Speaking to global development financiers attending this year’s Organisation of Petroleum Exporting Countries (OPEC) Fund’s forum in Vienna, Austria on Wednesday, where leaders pledged a strong commitment to remodelling their investments to support green projects at scale, the AfDB president said de-risking development finance was critical in driving the transformation of least developed economies.
“We’ve got where the private sector is.

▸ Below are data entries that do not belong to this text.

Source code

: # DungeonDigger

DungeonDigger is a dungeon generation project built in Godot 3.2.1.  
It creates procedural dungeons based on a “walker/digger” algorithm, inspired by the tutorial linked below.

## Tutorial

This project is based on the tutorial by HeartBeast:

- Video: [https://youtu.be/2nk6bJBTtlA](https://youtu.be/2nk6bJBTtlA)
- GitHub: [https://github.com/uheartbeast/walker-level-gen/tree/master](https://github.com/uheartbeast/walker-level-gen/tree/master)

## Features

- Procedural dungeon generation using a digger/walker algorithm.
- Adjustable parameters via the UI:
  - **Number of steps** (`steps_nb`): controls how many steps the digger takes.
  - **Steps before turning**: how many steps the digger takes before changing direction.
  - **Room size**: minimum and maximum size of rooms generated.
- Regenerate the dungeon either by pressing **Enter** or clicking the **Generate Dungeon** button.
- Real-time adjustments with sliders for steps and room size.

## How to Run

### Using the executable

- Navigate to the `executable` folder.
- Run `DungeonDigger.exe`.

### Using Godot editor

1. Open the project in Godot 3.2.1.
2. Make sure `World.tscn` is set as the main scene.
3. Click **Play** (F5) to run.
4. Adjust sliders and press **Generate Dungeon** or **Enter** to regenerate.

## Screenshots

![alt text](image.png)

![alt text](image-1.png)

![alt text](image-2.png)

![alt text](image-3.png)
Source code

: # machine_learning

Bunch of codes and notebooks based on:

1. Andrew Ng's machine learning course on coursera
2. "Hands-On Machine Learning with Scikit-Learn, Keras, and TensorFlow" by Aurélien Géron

We’ve got US$145 trillion of assets under management (and) by 2026 it’s going to be there . . . but the issue here is that we need new ways of aggregation to prepare the projects, to de-risk the projects, and lower the transaction cost for those deploying capital,” said Adesina.
He cited the Africa Investment Forum initiated by the Bank and its partners, as a leading continental platform that is aggregating bankable projects to reduce fragmentation and make it easier to attract institutional investments.

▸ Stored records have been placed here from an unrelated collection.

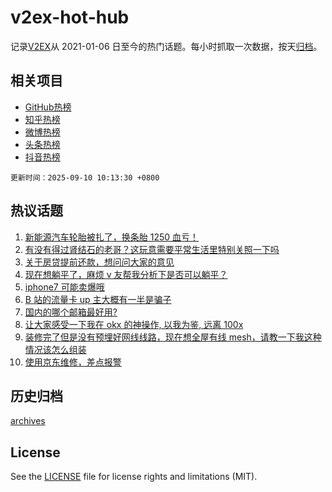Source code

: # v2ex-hot-hub

 记录[V2EX](https://www.v2ex.com/)从 2021-01-06 日至今的热门话题。每小时抓取一次数据，按天[归档](archives)。
 
 ## 相关项目

- [GitHub热榜](https://github.com/snaildev/github-hot-hub)
- [知乎热榜](https://github.com/snaildev/zhihu-hot-hub)
- [微博热榜](https://github.com/snaildev/weibo-hot-hub)
- [头条热榜](https://github.com/snaildev/toutiao-hot-hub)
- [抖音热榜](https://github.com/snaildev/douyin-hot-hub)


 `更新时间：2025-09-10 10:13:30 +0800`

## 热议话题

1. [新能源汽车轮胎被扎了，换条胎 1250 血亏！](https://www.v2ex.com/t/1157941)
1. [有没有得过肾结石的老哥？这玩意需要平常生活里特别关照一下吗](https://www.v2ex.com/t/1157997)
1. [关于房贷提前还款，想问问大家的意见](https://www.v2ex.com/t/1157952)
1. [现在想躺平了，麻烦 v 友帮我分析下是否可以躺平？](https://www.v2ex.com/t/1158005)
1. [iphone7 可能卖爆哦](https://www.v2ex.com/t/1158153)
1. [B 站的流量卡 up 主大概有一半是骗子](https://www.v2ex.com/t/1157972)
1. [国内的哪个邮箱最好用?](https://www.v2ex.com/t/1158085)
1. [让大家感受一下我在 okx 的神操作, 以我为鉴, 远离 100x](https://www.v2ex.com/t/1158042)
1. [装修完了但是没有预埋好网线线路，现在想全屋有线 mesh，请教一下我这种情况该怎么组装](https://www.v2ex.com/t/1157951)
1. [使用京东维修，差点报警](https://www.v2ex.com/t/1158154)

## 历史归档

[archives](archives)

## License

See the [LICENSE](LICENSE) file for license rights and limitations (MIT).
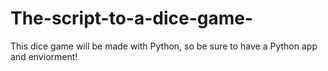 # The-script-to-a-dice-game-
This dice game will be made with Python, so be sure to have a Python app and enviorment!
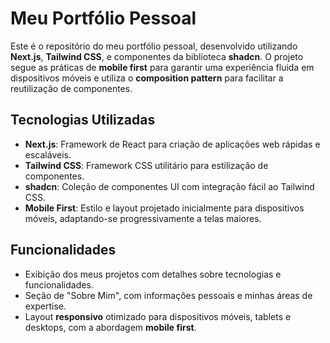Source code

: # Meu Portfólio Pessoal

Este é o repositório do meu portfólio pessoal, desenvolvido utilizando **Next.js**, **Tailwind CSS**, e componentes da biblioteca **shadcn**. O projeto segue as práticas de **mobile first** para garantir uma experiência fluida em dispositivos móveis e utiliza o **composition pattern** para facilitar a reutilização de componentes.

## Tecnologias Utilizadas

- **Next.js**: Framework de React para criação de aplicações web rápidas e escaláveis.
- **Tailwind CSS**: Framework CSS utilitário para estilização de componentes.
- **shadcn**: Coleção de componentes UI com integração fácil ao Tailwind CSS.
- **Mobile First**: Estilo e layout projetado inicialmente para dispositivos móveis, adaptando-se progressivamente a telas maiores.

## Funcionalidades

- Exibição dos meus projetos com detalhes sobre tecnologias e funcionalidades.
- Seção de "Sobre Mim", com informações pessoais e minhas áreas de expertise.
- Layout **responsivo** otimizado para dispositivos móveis, tablets e desktops, com a abordagem **mobile first**.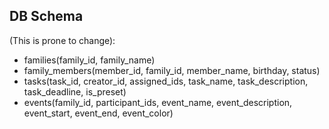 ## DB Schema
(This is prone to change):
* families(family_id, family_name)
* family_members(member_id, family_id, member_name, birthday, status)
* tasks(task_id, creator_id, assigned_ids, task_name, task_description, task_deadline, is_preset)
* events(family_id, participant_ids, event_name, event_description, event_start, event_end, event_color)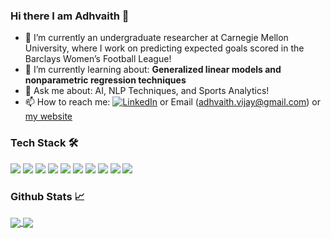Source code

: ### Hi there I am Adhvaith 👋
- 🔭 I’m currently an undergraduate researcher at Carnegie Mellon University, where I work on predicting expected goals scored in the Barclays Women’s Football League!
- 🌱 I’m currently learning about: **Generalized linear models and nonparametric regression techniques**
- 💬 Ask me about: AI, NLP Techniques, and Sports Analytics!
- 📫 How to reach me: [![LinkedIn][2.2]][2] or Email (adhvaith.vijay@gmail.com) or [my website](https://avaitt.github.io/)

<!-- Icons -->

[2.2]: https://raw.githubusercontent.com/MartinHeinz/MartinHeinz/master/linkedin-3-16.png (LinkedIn icon without padding)

<!-- Links to your social media accounts -->

[2]: https://www.linkedin.com/in/adhvaithvijay/

### Tech Stack 🛠️
![](https://img.shields.io/badge/Python-informational?style=flat&logo=Logo1&logoColor=white&color=2bbc8a)
![](https://img.shields.io/badge/R-informational?style=flat&logo=Logo1&logoColor=white&color=2bbc8a)
![](https://img.shields.io/badge/NLTK-informational?style=flat&logo=Logo1&logoColor=white&color=2bbc8a)
![](https://img.shields.io/badge/AutoML-informational?style=flat&logo=Logo1&logoColor=white&color=2bbc8a)
![](https://img.shields.io/badge/SQL-informational?style=flat&logo=Logo1&logoColor=white&color=2bbc8a)
![](https://img.shields.io/badge/Tensorflow-informational?style=flat&logo=Logo1&logoColor=white&color=2bbc8a)
![](https://img.shields.io/badge/PyTorch-informational?style=flat&logo=Logo1&logoColor=white&color=2bbc8a)
![](https://img.shields.io/badge/Spacy-informational?style=flat&logo=Logo1&logoColor=white&color=2bbc8a)
![](https://img.shields.io/badge/Sklearn-informational?style=flat&logo=Logo1&logoColor=white&color=2bbc8a)
![](https://img.shields.io/badge/Scrapy-informational?style=flat&logo=Logo1&logoColor=white&color=2bbc8a)


### Github Stats 📈

<a href="https://github.com/anuraghazra/github-readme-stats">
  <img align="center" src="https://github-readme-stats.vercel.app/api?username=avaitt" />
</a>
<a href="https://github.com/anuraghazra/convoychat">
  <img align="center" src="https://github-readme-stats.vercel.app/api/top-langs/?username=avaitt" />
</a>

<!--
**avaitt/avaitt** is a ✨ _special_ ✨ repository because its `README.md` (this file) appears on your GitHub profile.

Here are some ideas to get you started:

- 🔭 I’m currently working on ...
- 🌱 I’m currently learning ...
- 👯 I’m looking to collaborate on ...
- 🤔 I’m looking for help with ...
- 💬 Ask me about ...
- 📫 How to reach me: ...
- 😄 Pronouns: ...
- ⚡ Fun fact: ...
-->
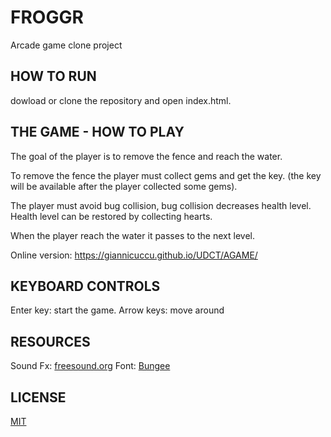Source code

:FROGGR
=======
Arcade game clone project



HOW TO RUN
---------- 
dowload or clone the repository and open index.html.



THE GAME - HOW TO PLAY
-----------------------
The goal of the player is to remove the fence and reach the water.

To remove the fence the player must collect gems and get the key.
(the key will be available after the player collected some gems).

The player must avoid bug collision, bug collision decreases health level. Health level can be restored by collecting hearts.

When the player reach the water it passes to the next level.

Online version: https://giannicuccu.github.io/UDCT/AGAME/


KEYBOARD CONTROLS
--------
Enter key: start the game.
Arrow keys: move around



RESOURCES 
---------
Sound Fx: [freesound.org](https://freesound.org)
Font: [Bungee](https://fonts.google.com/specimen/Bungee)




LICENSE
-------
[MIT](https://opensource.org/licenses/MIT)
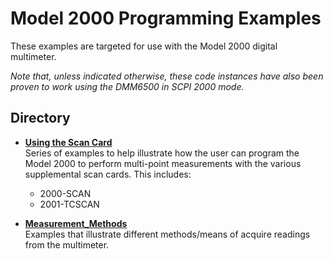 
# Model 2000 Programming Examples

These examples are targeted for use with the Model 2000 digital multimeter. 

*Note that, unless indicated otherwise, these code instances have also been proven to work using the DMM6500 in SCPI 2000 mode.*

## Directory

* **[Using the Scan Card](./Using_the_Scan_Card)**<br>
Series of examples to help illustrate how the user can program the Model 2000 to perform multi-point measurements with the various supplemental scan cards. This includes:<br>
  - 2000-SCAN
  - 2001-TCSCAN
  
* **[Measurement_Methods](./Measurement_Methods)**<br>
Examples that illustrate different methods/means of acquire readings from the multimeter.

“It (the Africa Investment Forum) has become today the premier investment platform to do anything on investment in Africa, and in the last four years, we have been able to leverage about US$142 billion of investment interest into energy, water, and sanitation, infrastructure, and transport corridors,” said Adesina.
He added that the AfDB and its partners were also creating opportunities for the private sector to invest in agriculture through special agro-industrial processing zones, which are being established across the continent.
Said the AfDB chief: “We are bringing in private capital into agriculture that will create opportunities for the private sector to go into rural areas close to where the farmers are producing – they can buy food, they can process food, they can package food, they can export food and have a greater competitiveness for various value chains”.
The delegates, representing multilateral development banks and inter-governmental institutions, said business and political leaders must do more to stimulate capital deployment from the private sector.
Muhammad Al Jasser, chairman of the Islamic Development Bank Group, cited the Desert-to-Power flagship renewable energy initiative led by the AfDB as “a great pioneering project.”
He said the Islamic Development Bank is fully committed to financing green projects while balancing it with support for poverty reduction.
Rémy Rioux, chief executive officer of Agence Française de Dévelopment, called for a consensus in redefining development finance.
“We need a new narrative. We need to work on a framework to finance what nobody is financing – the most vulnerable communities,” he said.
“This is our core mandate, and we must be allowed to allocate part of the precious concessional resources to mobilise, to lower emissions, to go the private way.”
Frannie Leautier, expert chair of the Independent Review of Multilateral Development Banks’ Capital Adequacy Frameworks, outlined areas that her committee identified to maximise the impact of their capital.
OPEC Fund director-general Abdulhamid Alkhalifa highlighted the need for development financiers to remodel their operations to attract other resources to close the huge financial gap.